近くの敵は,剣を振るう「ノラ」で切り裂き,空飛ぶ敵なら「黒翼の狩人ヨルヴァン」で狙い撃ち,攻撃されたら「鎖の獣」で受け止めてカウンターを放つ……といった戦い方も可能で,適切にスキルを使い分ければ八面六臂の活躍ができて気持ちいい。
スキルの使い道が前作よりも明確にされており,様々な攻撃を操って戦う面白さが分かりやすくなっているという印象だ。ボタンを押しっぱなしにすると自動照準で弾を連射する遠距離攻撃や,自動で敵を撃つスキルが早い段階で入手できる辺り,遊びやすさを重視している感がある。
本作の仲間は,ボスを倒すなどしてアイテムを手に入れることで,新たなスキルを習得できる。要は,ひとりの仲間が色々な攻撃手段を使えるようになるということだ。
例えば,仲間になったばかりの「黒翼の狩人ヨルヴァン」は,飛び道具「バラージショット」で戦うが,とある場所でアイテムを手に入れると,ドリルで攻撃する近接技「ドリルショット」を使用可能になる。
面白いのは,仲間の攻撃手段はひとつしか選べないこと。この例であれば,バラージショットとドリルショットのどちらかを選んでセットしなければならない。「遠隔攻撃の安定を取るか,リスクを冒して接近しドリルショットの爆発力を取るか……?」と悩むことになるわけだ。
加えて,スキル習得用のアイテムは貴重品だ。どのスキルを習得し,どこで使うかと試行錯誤する面白さが増している。なお,スキルはマップのあちこちにある拠点「レストポイント」でいつでも付け替えられる。プレイを進めることで開放されるファストトラベルを使えば,一瞬でレストポイントに行くことが可能。スキルの付け替えとファストトラベルはどちらもノーコストなので初心者も安心だ。

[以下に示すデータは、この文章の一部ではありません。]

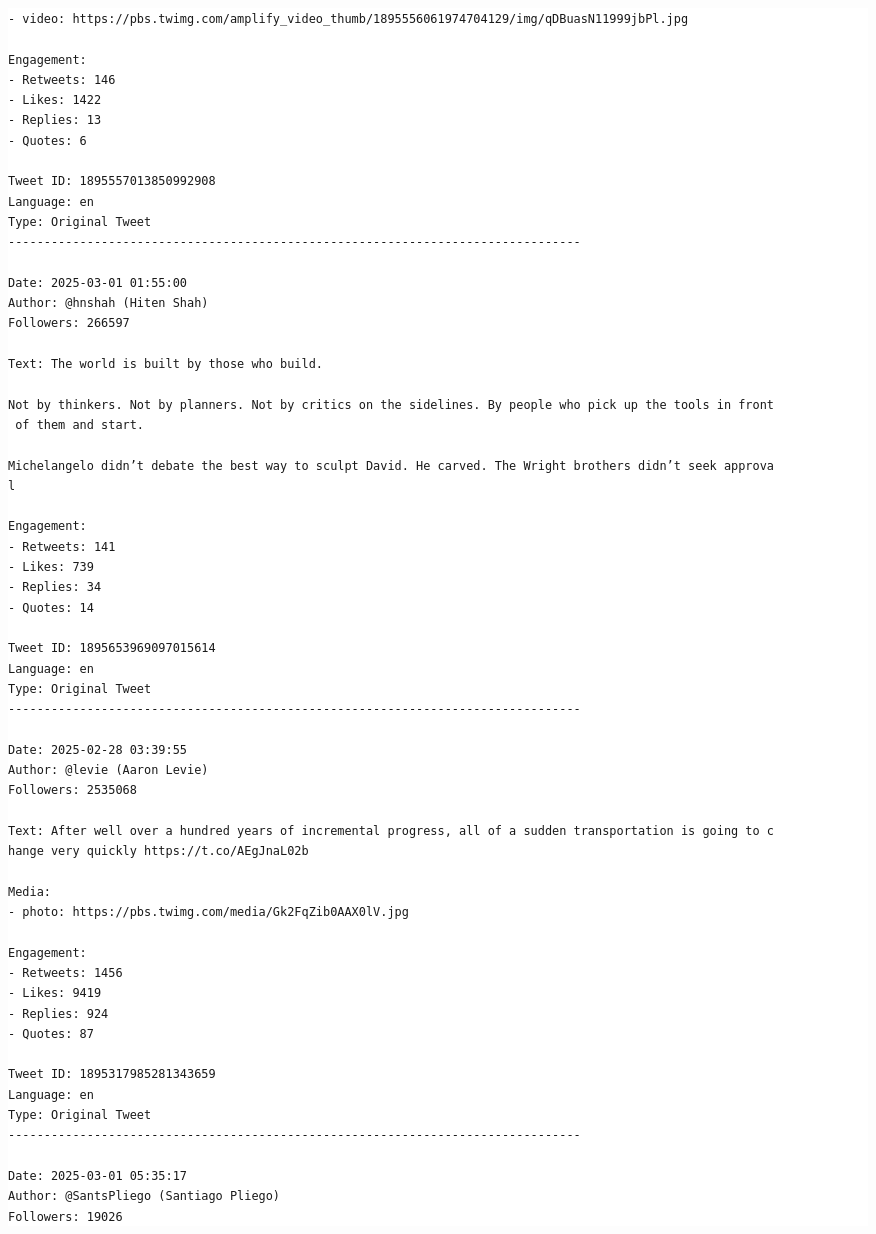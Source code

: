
 ```
- video: https://pbs.twimg.com/amplify_video_thumb/1895556061974704129/img/qDBuasN11999jbPl.jpg

Engagement:
- Retweets: 146
- Likes: 1422
- Replies: 13
- Quotes: 6

Tweet ID: 1895557013850992908
Language: en
Type: Original Tweet
--------------------------------------------------------------------------------

Date: 2025-03-01 01:55:00
Author: @hnshah (Hiten Shah)
Followers: 266597

Text: The world is built by those who build.

Not by thinkers. Not by planners. Not by critics on the sidelines. By people who pick up the tools in front
 of them and start.

Michelangelo didn’t debate the best way to sculpt David. He carved. The Wright brothers didn’t seek approva
l

Engagement:
- Retweets: 141
- Likes: 739
- Replies: 34
- Quotes: 14

Tweet ID: 1895653969097015614
Language: en
Type: Original Tweet
--------------------------------------------------------------------------------

Date: 2025-02-28 03:39:55
Author: @levie (Aaron Levie)
Followers: 2535068

Text: After well over a hundred years of incremental progress, all of a sudden transportation is going to c
hange very quickly https://t.co/AEgJnaL02b

Media:
- photo: https://pbs.twimg.com/media/Gk2FqZib0AAX0lV.jpg

Engagement:
- Retweets: 1456
- Likes: 9419
- Replies: 924
- Quotes: 87

Tweet ID: 1895317985281343659
Language: en
Type: Original Tweet
--------------------------------------------------------------------------------

Date: 2025-03-01 05:35:17
Author: @SantsPliego (Santiago Pliego)
Followers: 19026
```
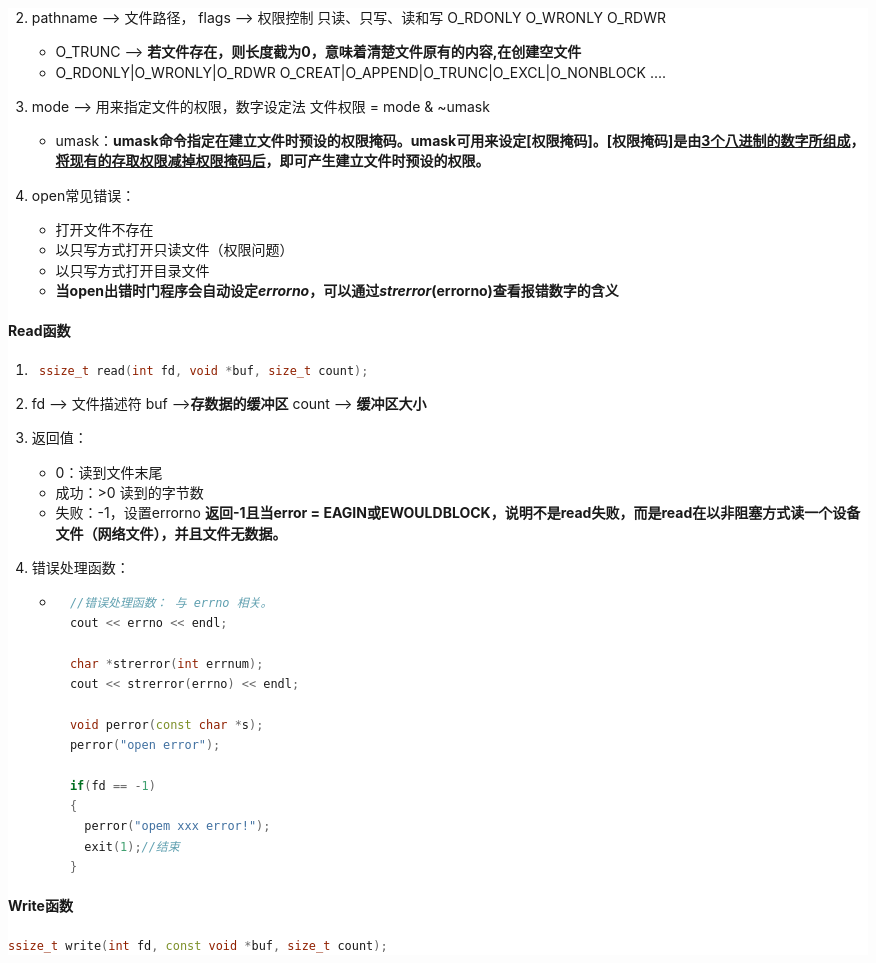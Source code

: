 2. pathname --> 文件路径， flags -->  权限控制   只读、只写、读和写  O_RDONLY  O_WRONLY   O_RDWR    

    - O_TRUNC --> **若文件存在，则长度截为0，意味着清楚文件原有的内容,在创建空文件**
    - O_RDONLY|O_WRONLY|O_RDWR O_CREAT|O_APPEND|O_TRUNC|O_EXCL|O_NONBLOCK ....

3. mode --> 用来指定文件的权限，数字设定法    文件权限 = mode & ~umask

    - umask：**umask命令指定在建立文件时预设的权限掩码。umask可用来设定[权限掩码]。[权限掩码]是由<u>3个八进制的数字所组成</u>，<u>将现有的存取权限减掉权限掩码后</u>，即可产生建立文件时预设的权限。**

4. open常见错误：

    - 打开文件不存在
    - 以只写方式打开只读文件（权限问题）
    - 以只写方式打开目录文件
    - **当open出错时门程序会自动设定*errorno*，可以通过*strerror*(errorno)查看报错数字的含义**



#### Read函数

1. ```cpp
    ssize_t read(int fd, void *buf, size_t count);
    ```

2. fd --> 文件描述符  buf -->**存数据的缓冲区**  count --> **缓冲区大小**

3. 返回值：

    - 0：读到文件末尾
    - 成功：>0 读到的字节数
    - 失败：-1，设置errorno   **返回-1且当error = EAGIN或EWOULDBLOCK，说明不是read失败，而是read在以非阻塞方式读一个设备文件（网络文件），并且文件无数据。**

4. 错误处理函数：

    - ```cpp
        //错误处理函数： 与 errno 相关。
        cout << errno << endl;
        
        char *strerror(int errnum);
        cout << strerror(errno) << endl;
        
        void perror(const char *s);
        perror("open error");
        
        if(fd == -1)
        {
          perror("opem xxx error!");
          exit(1);//结束
        }
        ```



#### Write函数

```cpp
ssize_t write(int fd, const void *buf, size_t count);
```
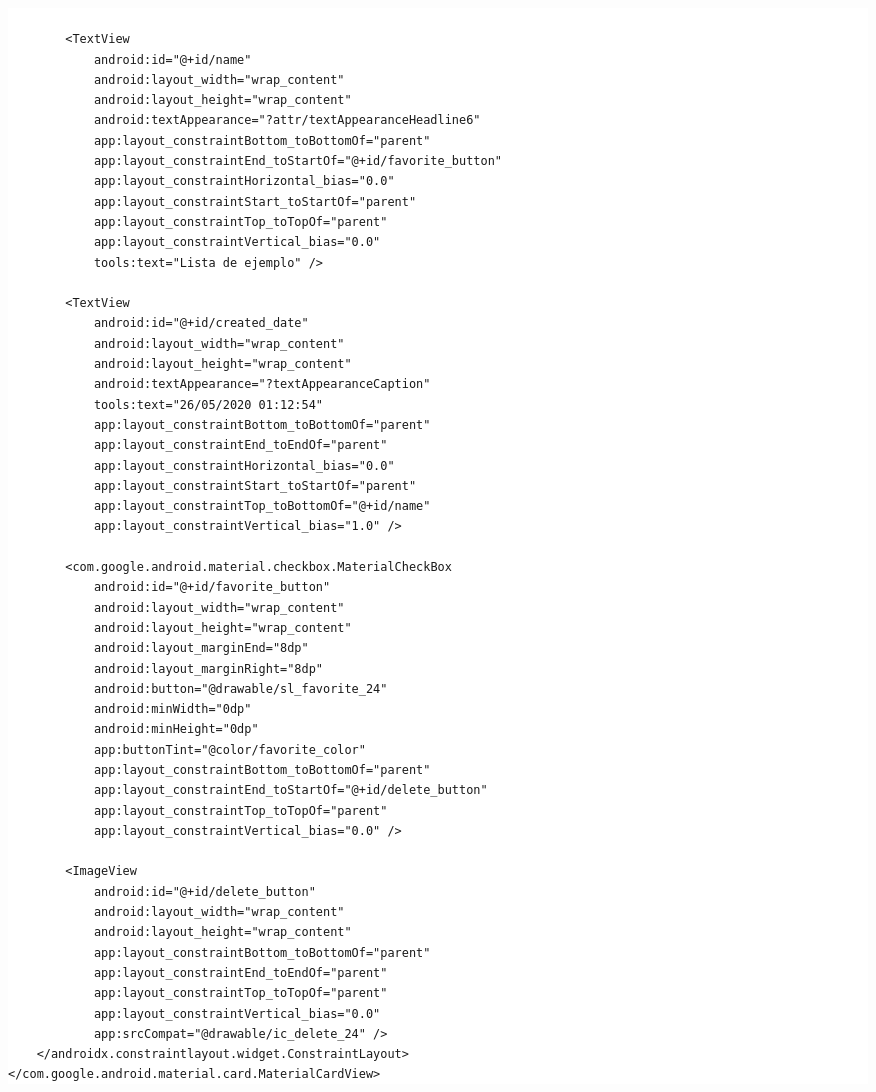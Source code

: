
 ```

        <TextView
            android:id="@+id/name"
            android:layout_width="wrap_content"
            android:layout_height="wrap_content"
            android:textAppearance="?attr/textAppearanceHeadline6"
            app:layout_constraintBottom_toBottomOf="parent"
            app:layout_constraintEnd_toStartOf="@+id/favorite_button"
            app:layout_constraintHorizontal_bias="0.0"
            app:layout_constraintStart_toStartOf="parent"
            app:layout_constraintTop_toTopOf="parent"
            app:layout_constraintVertical_bias="0.0"
            tools:text="Lista de ejemplo" />

        <TextView
            android:id="@+id/created_date"
            android:layout_width="wrap_content"
            android:layout_height="wrap_content"
            android:textAppearance="?textAppearanceCaption"
            tools:text="26/05/2020 01:12:54"
            app:layout_constraintBottom_toBottomOf="parent"
            app:layout_constraintEnd_toEndOf="parent"
            app:layout_constraintHorizontal_bias="0.0"
            app:layout_constraintStart_toStartOf="parent"
            app:layout_constraintTop_toBottomOf="@+id/name"
            app:layout_constraintVertical_bias="1.0" />

        <com.google.android.material.checkbox.MaterialCheckBox
            android:id="@+id/favorite_button"
            android:layout_width="wrap_content"
            android:layout_height="wrap_content"
            android:layout_marginEnd="8dp"
            android:layout_marginRight="8dp"
            android:button="@drawable/sl_favorite_24"
            android:minWidth="0dp"
            android:minHeight="0dp"
            app:buttonTint="@color/favorite_color"
            app:layout_constraintBottom_toBottomOf="parent"
            app:layout_constraintEnd_toStartOf="@+id/delete_button"
            app:layout_constraintTop_toTopOf="parent"
            app:layout_constraintVertical_bias="0.0" />

        <ImageView
            android:id="@+id/delete_button"
            android:layout_width="wrap_content"
            android:layout_height="wrap_content"
            app:layout_constraintBottom_toBottomOf="parent"
            app:layout_constraintEnd_toEndOf="parent"
            app:layout_constraintTop_toTopOf="parent"
            app:layout_constraintVertical_bias="0.0"
            app:srcCompat="@drawable/ic_delete_24" />
    </androidx.constraintlayout.widget.ConstraintLayout>
</com.google.android.material.card.MaterialCardView>
```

「黒翼の狩人ヨルヴァン」の遠隔攻撃「バラージショット」。自動照準なので重宝する |
「ドリルショット」は高威力の近接技。スキルの性質が大きく変わるため,どちらを選ぶかと頭を悩ませることになる |
ボスとの戦いは,前作と同様にスリリングなものになっている。マップのあちこちにいるボスは,耐久力が高く,強力な攻撃で大ダメージを与えてくる。ライラックの回復には,ある程度の時間が必要なので,無闇に回復しようとしてもその際に殴られてしまうということも多い。
それもあって,ゴリ押しは厳禁なのである。勝つためには攻撃パターンをしっかり観察して適切な手段で回避し,じっくりと攻撃していくしかない。

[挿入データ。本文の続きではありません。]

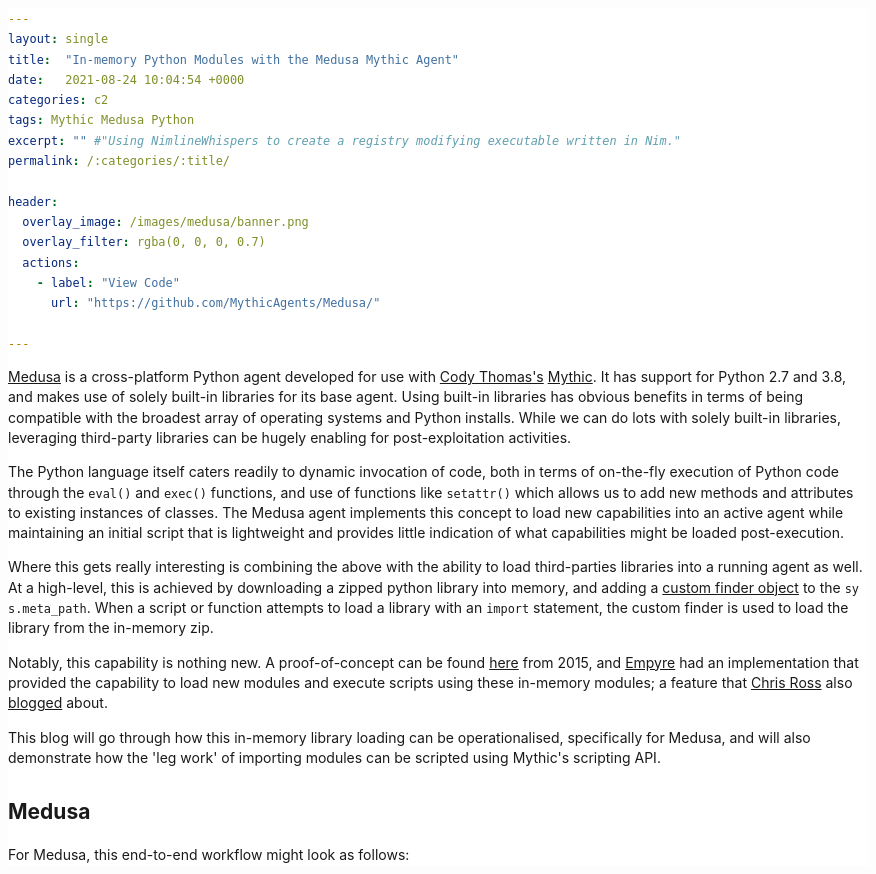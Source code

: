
 ```yaml
---
layout: single
title:  "In-memory Python Modules with the Medusa Mythic Agent"
date:   2021-08-24 10:04:54 +0000
categories: c2
tags: Mythic Medusa Python
excerpt: "" #"Using NimlineWhispers to create a registry modifying executable written in Nim."
permalink: /:categories/:title/

header:
  overlay_image: /images/medusa/banner.png
  overlay_filter: rgba(0, 0, 0, 0.7)
  actions:
    - label: "View Code"
      url: "https://github.com/MythicAgents/Medusa/"
  
---
```


[Medusa](https://github.com/MythicAgents/Medusa) is a cross-platform Python agent developed for use with [Cody Thomas's](https://twitter.com/its_a_feature_) [Mythic](https://github.com/its-a-feature/Mythic). It has support for Python 2.7 and 3.8, and makes use of solely built-in libraries for its base agent. Using built-in libraries has obvious benefits in terms of being compatible with the broadest array of operating systems and Python installs. While we can do lots with solely built-in libraries, leveraging third-party libraries can be hugely enabling for post-exploitation activities.

The Python language itself caters readily to dynamic invocation of code, both in terms of on-the-fly execution of Python code through the `eval()` and `exec()` functions, and use of functions like `setattr()` which allows us to add new methods and attributes to existing instances of classes. The Medusa agent implements this concept to load new capabilities into an active agent while maintaining an initial script that is lightweight and provides little indication of what capabilities might be loaded post-execution.

Where this gets really interesting is combining the above with the ability to load third-parties libraries into a running agent as well. At a high-level, this is achieved by downloading a zipped python library into memory, and adding a [custom finder object](https://docs.python.org/3/reference/import.html#import-hooks) to the `sys.meta_path`. When a script or function attempts to load a library with an `import` statement, the custom finder is used to load the library from the in-memory zip. 

Notably, this capability is nothing new. A proof-of-concept can be found [here](https://github.com/sulinx/remote_importer) from 2015, and [Empyre](https://github.com/EmpireProject/EmPyre) had an implementation that provided the capability to load new modules and execute scripts using these in-memory modules; a feature that [Chris Ross](https://twitter.com/xorrior) also [blogged](https://www.xorrior.com/In-Memory-Python-Imports/) about.

This blog will go through how this in-memory library loading can be operationalised, specifically for Medusa, and will also demonstrate how the 'leg work' of importing modules can be scripted using Mythic's scripting API.

## Medusa

For Medusa, this end-to-end workflow might look as follows:
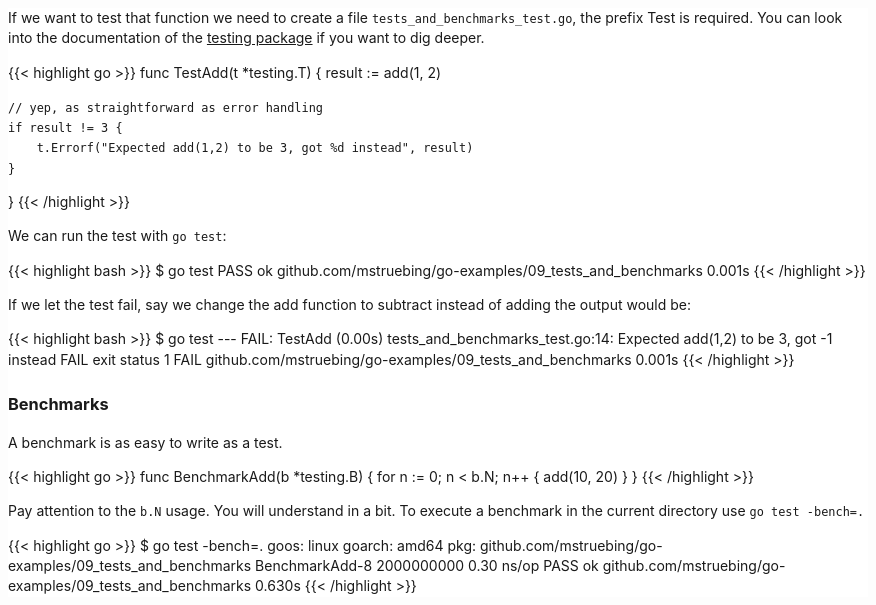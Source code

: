 If we want to test that function we need to create a file `tests_and_benchmarks_test.go`, the prefix Test is required. You can look into the documentation of the [testing package](https://golang.org/pkg/testing/) if you want to dig deeper.

{{<  highlight go >}}
func TestAdd(t *testing.T) {
	result := add(1, 2)

	// yep, as straightforward as error handling
	if result != 3 {
		t.Errorf("Expected add(1,2) to be 3, got %d instead", result)
	}
}
{{< /highlight >}}

We can run the test with `go test`: 

{{< highlight bash >}}
$ go test
PASS
ok      github.com/mstruebing/go-examples/09_tests_and_benchmarks       0.001s
{{< /highlight >}}

If we let the test fail, say we change the add function to subtract instead of adding the output would be:

{{< highlight bash >}}
$ go test
--- FAIL: TestAdd (0.00s)
    tests_and_benchmarks_test.go:14: Expected add(1,2) to be 3, got -1 instead
FAIL
exit status 1
FAIL    github.com/mstruebing/go-examples/09_tests_and_benchmarks       0.001s
{{< /highlight >}}

### Benchmarks

A benchmark is as easy to write as a test.

{{<  highlight go >}}
func BenchmarkAdd(b *testing.B) {
	for n := 0; n < b.N; n++ {
		add(10, 20)
	}
}
{{< /highlight >}}

Pay attention to the `b.N` usage. You will understand in a bit. To execute a benchmark in the current directory use `go test -bench=.`

{{<  highlight go >}}
$ go test -bench=.
goos: linux
goarch: amd64
pkg: github.com/mstruebing/go-examples/09_tests_and_benchmarks
BenchmarkAdd-8          2000000000               0.30 ns/op
PASS
ok      github.com/mstruebing/go-examples/09_tests_and_benchmarks       0.630s
{{< /highlight >}}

ここで活用したいのが,敵を一定時間行動不能にする仕組みだ。敵にダメージを与えることで,HPとともに「ダウンゲージ」が減っていき,ゼロにするとしばらくダウン状態にできる。一方的に攻撃できるチャンスなので積極的に狙っていきたいが,ダウンゲージは時間経過で回復されてしまうため,危険な攻撃を避けつつ退くか押し込むかを瞬時に判断する必要もある。
ボスを倒すと,彼らの過去を垣間見ることができる。人間から棄てられたり,実験材料とされたりといずれも辛い思いをしてきた者たちばかりだが,だからこそ過去を振り切ってライラックとともに進もうとする姿が美しいのだ。
ボスとの戦い。相手の行動を見極め,隙を見せたら適切なスキルを撃ち込む |
ボスたちはいずれも悲惨な過去を経験している。ライラックとの戦いで自我を取り戻した後は,彼女を守ることを誓う |
現在はアーリーアクセスということもあり,全エリアの探索を体験することはできなかった。しかし,広大なマップのあちこちに気になるポイントや分かれ道があり,HPアップのアイテムや,ダメージ軽減やクールタイム軽減などの効果を持つ「レリック」が隠されているので探索のしがいがある。
今後増えるであろう攻撃方法や仲間,未だ明かされぬライラックの過去といった要素と合わせ,アップデートが楽しみに感じられた。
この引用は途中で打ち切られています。